Benfica paid €14m to bring him in. That already looks like a bargain. Reports suggest his value has more than doubled, with an initial €30m (£26m) figure floated. But in Portugal, the bar is being set higher. Record report that Benfica will not even pick up the phone for less than €40m.
That has not deterred Spurs. The same outlet claims Tottenham have “burst” into the race, intensifying competition with Liverpool, a stance backed up by TMW. For a player who operates mainly off the left, inverting onto his stronger foot and driving at full-backs, the interest makes sense.
For Liverpool, though, there is a complication. Munoz has already strengthened that side of the pitch. Another left-sided specialist might not be the priority, no matter how high the ceiling.
Diomande remains the prize
Because the real obsession at Anfield is Yan Diomande.
Liverpool’s pursuit of the RB Leipzig winger has become one of the summer’s defining sagas. Talk on Thursday suggested the club had escalated their push, with claims of a second bid raised to €116m (£100m) after an opening €100m (£86m) offer was knocked back.

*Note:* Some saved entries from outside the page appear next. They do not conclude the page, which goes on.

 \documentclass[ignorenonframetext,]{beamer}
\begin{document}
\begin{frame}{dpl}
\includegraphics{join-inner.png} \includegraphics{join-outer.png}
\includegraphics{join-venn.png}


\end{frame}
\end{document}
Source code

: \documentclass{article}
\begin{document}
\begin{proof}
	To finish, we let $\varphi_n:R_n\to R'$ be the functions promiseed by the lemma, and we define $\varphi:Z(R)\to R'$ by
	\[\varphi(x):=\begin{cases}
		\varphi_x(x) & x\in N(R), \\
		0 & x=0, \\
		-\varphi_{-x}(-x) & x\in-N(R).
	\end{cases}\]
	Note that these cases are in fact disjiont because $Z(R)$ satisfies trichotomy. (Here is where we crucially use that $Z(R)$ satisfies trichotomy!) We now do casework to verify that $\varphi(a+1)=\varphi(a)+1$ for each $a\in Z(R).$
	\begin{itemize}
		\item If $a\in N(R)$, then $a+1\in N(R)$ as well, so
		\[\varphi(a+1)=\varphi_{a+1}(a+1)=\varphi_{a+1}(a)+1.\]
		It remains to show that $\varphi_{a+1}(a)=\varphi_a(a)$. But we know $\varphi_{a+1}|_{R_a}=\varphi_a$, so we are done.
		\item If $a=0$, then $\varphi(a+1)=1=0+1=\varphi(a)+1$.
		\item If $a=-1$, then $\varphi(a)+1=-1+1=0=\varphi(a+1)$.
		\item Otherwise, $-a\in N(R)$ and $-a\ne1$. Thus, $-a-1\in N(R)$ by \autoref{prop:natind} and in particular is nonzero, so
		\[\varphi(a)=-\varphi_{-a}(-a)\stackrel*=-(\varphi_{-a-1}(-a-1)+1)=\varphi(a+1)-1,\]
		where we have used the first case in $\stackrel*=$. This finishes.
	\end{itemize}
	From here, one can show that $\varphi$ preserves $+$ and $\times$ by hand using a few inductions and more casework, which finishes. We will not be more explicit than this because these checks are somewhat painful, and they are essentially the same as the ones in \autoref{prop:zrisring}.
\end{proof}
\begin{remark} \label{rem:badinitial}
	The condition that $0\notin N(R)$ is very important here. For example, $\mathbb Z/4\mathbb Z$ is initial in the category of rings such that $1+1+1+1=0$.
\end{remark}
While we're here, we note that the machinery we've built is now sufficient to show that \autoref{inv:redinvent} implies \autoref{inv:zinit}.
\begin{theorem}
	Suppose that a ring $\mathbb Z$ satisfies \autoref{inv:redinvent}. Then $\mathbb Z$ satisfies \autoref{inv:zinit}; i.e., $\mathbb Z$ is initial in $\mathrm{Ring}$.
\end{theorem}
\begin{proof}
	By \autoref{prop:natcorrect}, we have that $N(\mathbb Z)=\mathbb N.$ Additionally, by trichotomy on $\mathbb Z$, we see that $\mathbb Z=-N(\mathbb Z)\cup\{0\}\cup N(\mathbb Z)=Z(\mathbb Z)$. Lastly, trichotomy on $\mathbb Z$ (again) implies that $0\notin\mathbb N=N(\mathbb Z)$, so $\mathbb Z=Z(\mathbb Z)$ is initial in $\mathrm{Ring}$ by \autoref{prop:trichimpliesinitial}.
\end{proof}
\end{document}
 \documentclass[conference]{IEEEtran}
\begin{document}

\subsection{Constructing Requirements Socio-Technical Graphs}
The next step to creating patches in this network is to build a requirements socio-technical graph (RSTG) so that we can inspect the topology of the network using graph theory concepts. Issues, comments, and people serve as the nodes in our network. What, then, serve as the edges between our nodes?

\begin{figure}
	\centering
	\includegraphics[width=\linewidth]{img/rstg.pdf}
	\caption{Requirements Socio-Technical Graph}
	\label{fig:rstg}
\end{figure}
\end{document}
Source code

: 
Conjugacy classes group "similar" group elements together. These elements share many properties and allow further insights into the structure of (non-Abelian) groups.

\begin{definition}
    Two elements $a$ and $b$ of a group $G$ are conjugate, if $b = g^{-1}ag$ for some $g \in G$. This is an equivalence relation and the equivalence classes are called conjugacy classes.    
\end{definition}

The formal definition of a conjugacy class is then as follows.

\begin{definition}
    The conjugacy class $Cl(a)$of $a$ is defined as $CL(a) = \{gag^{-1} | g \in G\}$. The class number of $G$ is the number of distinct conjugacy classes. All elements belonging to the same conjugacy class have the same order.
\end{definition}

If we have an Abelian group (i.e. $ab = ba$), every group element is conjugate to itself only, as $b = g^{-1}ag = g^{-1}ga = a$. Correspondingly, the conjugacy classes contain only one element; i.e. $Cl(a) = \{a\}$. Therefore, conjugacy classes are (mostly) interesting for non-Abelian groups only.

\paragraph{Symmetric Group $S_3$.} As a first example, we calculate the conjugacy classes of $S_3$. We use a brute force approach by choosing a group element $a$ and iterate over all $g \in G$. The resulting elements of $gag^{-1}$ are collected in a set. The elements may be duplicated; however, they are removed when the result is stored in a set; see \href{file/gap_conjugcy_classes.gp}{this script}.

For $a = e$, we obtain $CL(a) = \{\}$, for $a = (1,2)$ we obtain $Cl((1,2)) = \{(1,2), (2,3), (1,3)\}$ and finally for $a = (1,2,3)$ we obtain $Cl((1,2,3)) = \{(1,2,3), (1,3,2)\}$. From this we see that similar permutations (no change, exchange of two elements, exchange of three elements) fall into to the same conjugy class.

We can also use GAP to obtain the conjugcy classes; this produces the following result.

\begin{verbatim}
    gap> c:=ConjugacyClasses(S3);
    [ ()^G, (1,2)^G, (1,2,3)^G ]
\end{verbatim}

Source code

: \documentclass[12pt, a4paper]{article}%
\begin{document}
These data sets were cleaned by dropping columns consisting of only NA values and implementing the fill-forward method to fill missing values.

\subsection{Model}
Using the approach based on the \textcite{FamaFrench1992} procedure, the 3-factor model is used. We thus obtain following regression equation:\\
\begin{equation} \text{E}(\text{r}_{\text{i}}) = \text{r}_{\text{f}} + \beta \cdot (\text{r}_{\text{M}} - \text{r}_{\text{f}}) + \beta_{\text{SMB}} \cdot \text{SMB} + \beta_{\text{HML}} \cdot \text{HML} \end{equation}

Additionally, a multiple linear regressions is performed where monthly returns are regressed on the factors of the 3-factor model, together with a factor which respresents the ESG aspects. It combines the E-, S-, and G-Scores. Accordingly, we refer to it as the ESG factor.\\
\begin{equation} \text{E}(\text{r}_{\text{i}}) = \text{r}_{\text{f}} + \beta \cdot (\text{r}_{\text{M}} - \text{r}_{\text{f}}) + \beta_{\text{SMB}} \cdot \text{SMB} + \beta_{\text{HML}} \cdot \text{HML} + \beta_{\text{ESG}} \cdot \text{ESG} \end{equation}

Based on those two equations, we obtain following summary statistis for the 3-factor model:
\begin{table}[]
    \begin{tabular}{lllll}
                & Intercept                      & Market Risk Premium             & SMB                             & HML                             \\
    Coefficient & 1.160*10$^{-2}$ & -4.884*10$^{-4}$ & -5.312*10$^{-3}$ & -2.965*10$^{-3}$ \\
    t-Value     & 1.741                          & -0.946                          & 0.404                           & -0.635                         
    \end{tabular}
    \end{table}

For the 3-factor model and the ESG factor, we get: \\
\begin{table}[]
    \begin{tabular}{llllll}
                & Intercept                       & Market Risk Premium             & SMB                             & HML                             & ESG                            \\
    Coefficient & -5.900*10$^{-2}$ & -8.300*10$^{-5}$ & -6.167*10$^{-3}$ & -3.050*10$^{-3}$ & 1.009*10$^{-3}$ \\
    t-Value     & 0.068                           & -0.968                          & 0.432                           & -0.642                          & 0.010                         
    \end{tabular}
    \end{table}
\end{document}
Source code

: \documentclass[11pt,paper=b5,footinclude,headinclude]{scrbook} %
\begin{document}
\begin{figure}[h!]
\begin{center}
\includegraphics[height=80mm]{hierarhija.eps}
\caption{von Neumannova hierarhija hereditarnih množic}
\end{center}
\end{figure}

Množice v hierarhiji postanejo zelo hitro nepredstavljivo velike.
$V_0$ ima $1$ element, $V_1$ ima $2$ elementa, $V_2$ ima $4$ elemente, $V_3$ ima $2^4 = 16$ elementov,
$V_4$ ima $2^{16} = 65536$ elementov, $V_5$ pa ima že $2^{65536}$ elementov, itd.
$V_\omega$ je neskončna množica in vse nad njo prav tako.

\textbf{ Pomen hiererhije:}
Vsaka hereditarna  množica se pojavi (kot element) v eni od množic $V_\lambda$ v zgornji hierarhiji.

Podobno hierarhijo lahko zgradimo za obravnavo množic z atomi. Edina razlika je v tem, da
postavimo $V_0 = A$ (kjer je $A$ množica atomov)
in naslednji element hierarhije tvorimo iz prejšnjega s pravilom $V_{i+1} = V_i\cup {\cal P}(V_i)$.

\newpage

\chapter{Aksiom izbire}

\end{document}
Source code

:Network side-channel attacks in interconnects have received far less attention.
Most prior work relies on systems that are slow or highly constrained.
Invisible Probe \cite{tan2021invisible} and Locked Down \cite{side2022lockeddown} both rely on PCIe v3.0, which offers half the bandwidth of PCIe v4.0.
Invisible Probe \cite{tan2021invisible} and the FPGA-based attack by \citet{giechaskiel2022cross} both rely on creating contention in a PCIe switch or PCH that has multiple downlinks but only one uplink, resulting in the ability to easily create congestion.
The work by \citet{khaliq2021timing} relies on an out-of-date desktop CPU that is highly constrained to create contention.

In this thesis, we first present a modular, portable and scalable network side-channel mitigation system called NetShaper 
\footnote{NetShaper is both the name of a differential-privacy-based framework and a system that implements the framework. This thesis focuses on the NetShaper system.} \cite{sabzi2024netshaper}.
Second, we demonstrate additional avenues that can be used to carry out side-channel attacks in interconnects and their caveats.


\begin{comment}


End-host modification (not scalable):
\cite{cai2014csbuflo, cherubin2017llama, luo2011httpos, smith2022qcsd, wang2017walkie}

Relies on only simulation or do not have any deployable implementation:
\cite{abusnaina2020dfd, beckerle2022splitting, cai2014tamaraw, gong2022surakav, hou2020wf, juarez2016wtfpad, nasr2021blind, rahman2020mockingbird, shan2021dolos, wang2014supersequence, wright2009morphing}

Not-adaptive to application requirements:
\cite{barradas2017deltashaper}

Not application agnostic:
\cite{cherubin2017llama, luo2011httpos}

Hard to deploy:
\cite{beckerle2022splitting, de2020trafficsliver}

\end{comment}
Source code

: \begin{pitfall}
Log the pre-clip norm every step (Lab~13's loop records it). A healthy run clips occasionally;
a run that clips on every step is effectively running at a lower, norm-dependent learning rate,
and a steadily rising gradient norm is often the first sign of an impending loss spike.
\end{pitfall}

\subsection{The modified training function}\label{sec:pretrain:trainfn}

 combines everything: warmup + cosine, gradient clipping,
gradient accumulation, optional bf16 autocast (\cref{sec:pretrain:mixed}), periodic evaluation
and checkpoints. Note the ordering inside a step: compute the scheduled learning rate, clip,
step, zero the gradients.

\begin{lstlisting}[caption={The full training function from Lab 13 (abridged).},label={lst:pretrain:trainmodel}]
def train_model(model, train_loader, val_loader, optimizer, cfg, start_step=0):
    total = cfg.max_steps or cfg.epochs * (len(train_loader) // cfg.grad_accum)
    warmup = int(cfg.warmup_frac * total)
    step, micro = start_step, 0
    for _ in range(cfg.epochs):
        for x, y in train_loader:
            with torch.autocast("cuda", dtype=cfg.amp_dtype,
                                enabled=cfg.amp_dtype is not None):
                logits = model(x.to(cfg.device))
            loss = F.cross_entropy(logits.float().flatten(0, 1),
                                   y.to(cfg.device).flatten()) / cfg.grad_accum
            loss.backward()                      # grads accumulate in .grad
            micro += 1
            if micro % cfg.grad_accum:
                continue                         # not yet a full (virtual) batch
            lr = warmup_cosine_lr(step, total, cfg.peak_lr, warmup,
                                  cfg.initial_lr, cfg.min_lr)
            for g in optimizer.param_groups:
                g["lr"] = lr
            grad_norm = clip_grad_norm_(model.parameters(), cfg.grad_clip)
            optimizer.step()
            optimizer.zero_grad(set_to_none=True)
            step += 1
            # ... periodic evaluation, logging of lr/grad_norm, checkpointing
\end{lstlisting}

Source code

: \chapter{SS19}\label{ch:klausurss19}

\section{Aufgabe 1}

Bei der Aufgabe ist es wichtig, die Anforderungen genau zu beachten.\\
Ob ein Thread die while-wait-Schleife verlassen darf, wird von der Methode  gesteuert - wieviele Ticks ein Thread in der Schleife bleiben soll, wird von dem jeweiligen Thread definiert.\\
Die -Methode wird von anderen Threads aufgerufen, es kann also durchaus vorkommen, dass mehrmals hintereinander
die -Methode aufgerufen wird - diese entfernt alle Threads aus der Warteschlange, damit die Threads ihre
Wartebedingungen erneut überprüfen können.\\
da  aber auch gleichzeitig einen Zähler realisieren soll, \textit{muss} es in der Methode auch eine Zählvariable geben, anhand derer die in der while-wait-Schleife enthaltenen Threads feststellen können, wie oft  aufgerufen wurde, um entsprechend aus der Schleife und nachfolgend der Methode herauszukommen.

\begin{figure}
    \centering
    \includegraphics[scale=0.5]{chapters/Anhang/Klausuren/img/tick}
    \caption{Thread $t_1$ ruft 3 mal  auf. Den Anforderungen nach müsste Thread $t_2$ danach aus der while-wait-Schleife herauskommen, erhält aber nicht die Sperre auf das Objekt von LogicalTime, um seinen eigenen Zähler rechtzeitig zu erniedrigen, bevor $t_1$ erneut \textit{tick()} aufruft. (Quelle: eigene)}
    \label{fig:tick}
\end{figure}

That story did not last long. Sky Germany’s Philipp Hinze moved quickly to shut it down, calling the reports “not true” and making it clear there has been no second offer yet. Inside Liverpool, the debate continues: whether to go back in, and how high to go if they do.
Figures of €116-120m (up to £104m) are being discussed. That kind of money would force Leipzig to think, test their resolve, and perhaps open the door to a sale. But even that might fall short.
On June 19, it emerged that Leipzig are holding out for a Bundesliga-record €148m (£128m). They want Diomande to stay at least one more year, to lead another title push and to keep the club’s negotiating position as strong as possible in a market where elite wide forwards are scarce.
Liverpool know the cost. They also know the upside. Diomande is equally dangerous on either flank, a two-sided threat who can switch wings mid-game and change the angles of attack instantly. In an evolving forward line, that flexibility is gold.
Compared to that, Schjelderup feels more like an opportunity than a plan. A talent worth monitoring, a player who could become available at the right price, but not the one around whom Liverpool are currently building their strategy.
Tottenham’s angle is different. With Ange Postecoglou reshaping his front line and constantly seeking aggressive, high-energy wide options, Schjelderup’s profile fits cleanly. For Spurs, a €40m fight with Benfica may be a stretch, but it is not out of the question.
For Liverpool, the calculation is harsher. Commit to the eye-watering fee Leipzig want for Diomande, or pivot to a more affordable, more positional-specific winger like Schjelderup and accept a different kind of rebuild.
The window will answer one question very clearly: how much is a truly elite, two-footed wide forward worth to a club that has just lost Mohamed Salah?